Die Union war in den vergangenen Jahren die eindeutige Volks-Apotheken-Partei – mit Umfragewerten im Bereich der absoluten Mehrheit, bei den Inhaber:innen sogar deutlich darüber. Doch jetzt haben CDU/CSU mit ihrer Unzuverlässigkeit viel Kredit in der Offizin verspielt, kommentiert Alexander Müller.

Die Union liegt in der aktuellen aposcope-Umfrage unter Apotheker:innen und PTA zwar immer noch leicht vorn, doch die gigantischen Abstände zu den anderen Parteien sind fast komplett aufgezehrt. Die Apothekenteams sind insgesamt weiter nach links gerückt, wobei das nicht für Die Linke am äußeren Rand gilt. SPD und Grüne dürfen darauf hoffen, endlich wieder auch in den Apotheken nennenswert Stimmen zu sammeln. Woran liegt das?

Da ist zum einen der große Faktor Jens Spahn (CDU): Mit der Arbeit des Ministers sind die die Pharmazeut:innen alles andere als zufrieden. Das begann mit dem nicht eingelösten Versprechen des Rx-Versandverbots. Das hatte Spahns Vorgänger Hermann Gröhe (CDU) noch in den Koalitionsvertrag verhandelt, doch sein Nachfolger hat nie ernstes Bemühen erkennen lassen, es auch tatsächlich einzulösen.
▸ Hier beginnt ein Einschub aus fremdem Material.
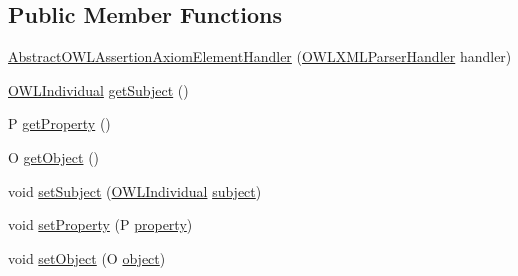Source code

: \subsection*{Public Member Functions}
\begin{DoxyCompactItemize}
\item 
\hyperlink{classorg_1_1coode_1_1owlapi_1_1owlxmlparser_1_1_abstract_o_w_l_assertion_axiom_element_handler_3400ddbb774fad720b1e593f64f8eec5c_a1da5eaf534d45363fe870e9d575d419d}{Abstract\-O\-W\-L\-Assertion\-Axiom\-Element\-Handler} (\hyperlink{classorg_1_1coode_1_1owlapi_1_1owlxmlparser_1_1_o_w_l_x_m_l_parser_handler}{O\-W\-L\-X\-M\-L\-Parser\-Handler} handler)
\item 
\hyperlink{interfaceorg_1_1semanticweb_1_1owlapi_1_1model_1_1_o_w_l_individual}{O\-W\-L\-Individual} \hyperlink{classorg_1_1coode_1_1owlapi_1_1owlxmlparser_1_1_abstract_o_w_l_assertion_axiom_element_handler_3400ddbb774fad720b1e593f64f8eec5c_a8fbeb072a0ed7fd3f73ecd8eb6bcfdf8}{get\-Subject} ()
\item 
P \hyperlink{classorg_1_1coode_1_1owlapi_1_1owlxmlparser_1_1_abstract_o_w_l_assertion_axiom_element_handler_3400ddbb774fad720b1e593f64f8eec5c_a1a99e4db426c1bffc99bcf87b22bcdf6}{get\-Property} ()
\item 
O \hyperlink{classorg_1_1coode_1_1owlapi_1_1owlxmlparser_1_1_abstract_o_w_l_assertion_axiom_element_handler_3400ddbb774fad720b1e593f64f8eec5c_a63b877d7308fadd891f978d8bc8245c7}{get\-Object} ()
\item 
void \hyperlink{classorg_1_1coode_1_1owlapi_1_1owlxmlparser_1_1_abstract_o_w_l_assertion_axiom_element_handler_3400ddbb774fad720b1e593f64f8eec5c_ad111b4853de03d8f7f41da1873ef3d72}{set\-Subject} (\hyperlink{interfaceorg_1_1semanticweb_1_1owlapi_1_1model_1_1_o_w_l_individual}{O\-W\-L\-Individual} \hyperlink{classorg_1_1coode_1_1owlapi_1_1owlxmlparser_1_1_abstract_o_w_l_assertion_axiom_element_handler_3400ddbb774fad720b1e593f64f8eec5c_ae4e2e75193f17306c6ab9e01d654bac4}{subject})
\item 
void \hyperlink{classorg_1_1coode_1_1owlapi_1_1owlxmlparser_1_1_abstract_o_w_l_assertion_axiom_element_handler_3400ddbb774fad720b1e593f64f8eec5c_a560eadcbdb08f317b126419047214e3e}{set\-Property} (P \hyperlink{classorg_1_1coode_1_1owlapi_1_1owlxmlparser_1_1_abstract_o_w_l_assertion_axiom_element_handler_3400ddbb774fad720b1e593f64f8eec5c_adc4b96acf3123175c2feb940e6fef30a}{property})
\item 
void \hyperlink{classorg_1_1coode_1_1owlapi_1_1owlxmlparser_1_1_abstract_o_w_l_assertion_axiom_element_handler_3400ddbb774fad720b1e593f64f8eec5c_acba816f85530af6196cc13e585b44ca5}{set\-Object} (O \hyperlink{classorg_1_1coode_1_1owlapi_1_1owlxmlparser_1_1_abstract_o_w_l_assertion_axiom_element_handler_3400ddbb774fad720b1e593f64f8eec5c_a23d0b77f882861be12ecdc19b60641ca}{object})
\end{DoxyCompactItemize}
Spahn ist schnell zu einem Rx-Boni-Verbot umgeschwenkt – das er dann immerhin umgesetzt und in Brüssel erfolgreich verteidigt hat.
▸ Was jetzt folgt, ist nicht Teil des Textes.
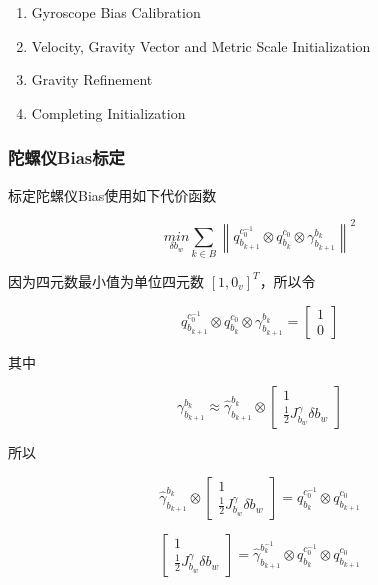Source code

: \documentclass[12pt,a4paper]{article}
\begin{document}
\begin{enumerate}
\item Gyroscope Bias Calibration
\item Velocity, Gravity Vector and Metric Scale Initialization
\item Gravity Refinement
\item Completing Initialization
\end{enumerate}

\subsubsection{陀螺仪Bias标定}

标定陀螺仪Bias使用如下代价函数

\begin{equation}
\underset{\delta b_{w}}{min}\sum_{k\in B}^{ }\left \| q^{c_{0}^{-1}}_{b_{k+1}}\otimes q^{c_{0}}_{b_{k}}\otimes\gamma _{b_{k+1}}^{b_{k}} \right \|^{2}
\end{equation}

因为四元数最小值为单位四元数 $[1,0_{v}]^{T}$，所以令

\begin{equation}
q^{c_{0}^{-1}}_{b_{k+1}}\otimes q^{c_{0}}_{b_{k}}\otimes\gamma _{b_{k+1}}^{b_{k}} =
\begin{bmatrix}
1\\
0
\end{bmatrix}
\end{equation}

其中

\begin{equation}
\gamma _{b_{k+1}}^{b_{k}}\approx \hat{\gamma}_{b_{k+1}}^{b_{k}}\otimes \begin{bmatrix}
1\\
\frac{1}{2}J^{\gamma }_{b_{w}}\delta b_{w}
\end{bmatrix}
\end{equation}

所以

\begin{equation}
\hat{\gamma}_{b_{k+1}}^{b_{k}} \otimes
\begin{bmatrix}
1\\
\frac{1}{2}J^{\gamma }_{b_{w}}\delta b_{w}
\end{bmatrix}
= q^{c_{0}^{-1}}_{b_{k}}\otimes q^{c_{0}}_{b_{k+1}}
\end{equation}

\begin{equation}
\begin{bmatrix}
1\\
\frac{1}{2}J^{\gamma }_{b_{w}}\delta b_{w}
\end{bmatrix}=\hat{\gamma}_{b_{k+1}}^{b_{k}^{-1}}\otimes q^{c_{0}^{-1}}_{b_{k}}\otimes q^{c_{0}}_{b_{k+1}}
\end{equation}
\end{document}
Aber das ist nicht alles: In der Corona-Pandemie hat sich die Regierung – und in der verantwortet die CDU die Gesundheitspolitik – als sprunghaft und unzuverlässig erwiesen. Immer wieder wurden die Apotheken kurzfristig und unabgestimmt für neue Aufgaben eingespannt, die sie unter großer Anstrengung auch meist schnell und gut umgesetzt haben. Genauso regelmäßig wurden sie dann aber von Spahn düpiert, in dem die Vergütung für diese Leistungen anschließend gekürzt wurde. Damit hat Spahn – auch im Namen seiner Partei – viel Vertrauen verspielt.
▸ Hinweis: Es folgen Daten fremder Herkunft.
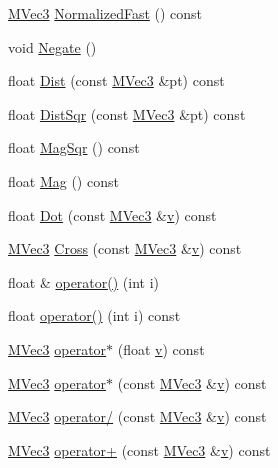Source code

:\begin{CompactItemize}
\item 
\hyperlink{class_m_vec3}{MVec3} \hyperlink{class_m_vec3_4b2ec5935a0621b83cd7fab8187acfb2}{NormalizedFast} () const 
\item 
void \hyperlink{class_m_vec3_a99b7529b11e93834480d70092542e24}{Negate} ()
\item 
float \hyperlink{class_m_vec3_55337896656651e4e3a8214c718e5043}{Dist} (const \hyperlink{class_m_vec3}{MVec3} \&pt) const 
\item 
float \hyperlink{class_m_vec3_71ac5757ebbfabeacbf4e8337f291d7d}{DistSqr} (const \hyperlink{class_m_vec3}{MVec3} \&pt) const 
\item 
float \hyperlink{class_m_vec3_6deaf4608ece1b212f214a1d8d304cc7}{MagSqr} () const 
\item 
float \hyperlink{class_m_vec3_5dfd83de3ed52ac479d69a1c8407d495}{Mag} () const 
\item 
float \hyperlink{class_m_vec3_c224832dd149a1f44add1fa271b5b909}{Dot} (const \hyperlink{class_m_vec3}{MVec3} \&\hyperlink{glext__bak_8h_5cf89b94f7478c0ebc4429b60e7ef93b}{v}) const 
\item 
\hyperlink{class_m_vec3}{MVec3} \hyperlink{class_m_vec3_dcd74e76cefbb1b650c5dece5f115aae}{Cross} (const \hyperlink{class_m_vec3}{MVec3} \&\hyperlink{glext__bak_8h_5cf89b94f7478c0ebc4429b60e7ef93b}{v}) const 
\item 
float \& \hyperlink{class_m_vec3_22086d981dee89e4b05ba72e7f24d113}{operator()} (int i)
\item 
float \hyperlink{class_m_vec3_6b486d03008c43722da09d73a32e3d78}{operator()} (int i) const 
\item 
\hyperlink{class_m_vec3}{MVec3} \hyperlink{class_m_vec3_fe57dd320b5843747c718d28d0bb23ff}{operator$\ast$} (float \hyperlink{glext__bak_8h_5cf89b94f7478c0ebc4429b60e7ef93b}{v}) const 
\item 
\hyperlink{class_m_vec3}{MVec3} \hyperlink{class_m_vec3_dd316d1e110036f3c227ccb56e68f491}{operator$\ast$} (const \hyperlink{class_m_vec3}{MVec3} \&\hyperlink{glext__bak_8h_5cf89b94f7478c0ebc4429b60e7ef93b}{v}) const 
\item 
\hyperlink{class_m_vec3}{MVec3} \hyperlink{class_m_vec3_173620909fa0bb83955665d1784f8861}{operator/} (const \hyperlink{class_m_vec3}{MVec3} \&\hyperlink{glext__bak_8h_5cf89b94f7478c0ebc4429b60e7ef93b}{v}) const 
\item 
\hyperlink{class_m_vec3}{MVec3} \hyperlink{class_m_vec3_1c87d4e61056e93c05a97c396b1ad121}{operator+} (const \hyperlink{class_m_vec3}{MVec3} \&\hyperlink{glext__bak_8h_5cf89b94f7478c0ebc4429b60e7ef93b}{v}) const 

\end{CompactItemize}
Der Union könnte es bei der Wahl in diesem Jahr ergehen wie der FDP 2013. Nach vier Jahren Regierungsbeteiligung wandten sich die Apothekenteams desillusioniert ab und sorgten mit dafür, dass die Liberalen in die außerparlamentarische Opposition geschickt wurden. Weil sich die FDP als einstige „Apothekerpartei“ davon kaum erholt, überkompensierte sie den Trennungsschmerz zwischenzeitlich sogar mit dem Ruf nach Apothekenketten. Das ist zwar leiser geworden, mit den neoliberalen Ansätzen unter Parteichef Christian Lindner können die eingetragenen Kaufleute in der Offizin aber immer noch wenig anfangen, wie die aktuellen Zahlen belegen.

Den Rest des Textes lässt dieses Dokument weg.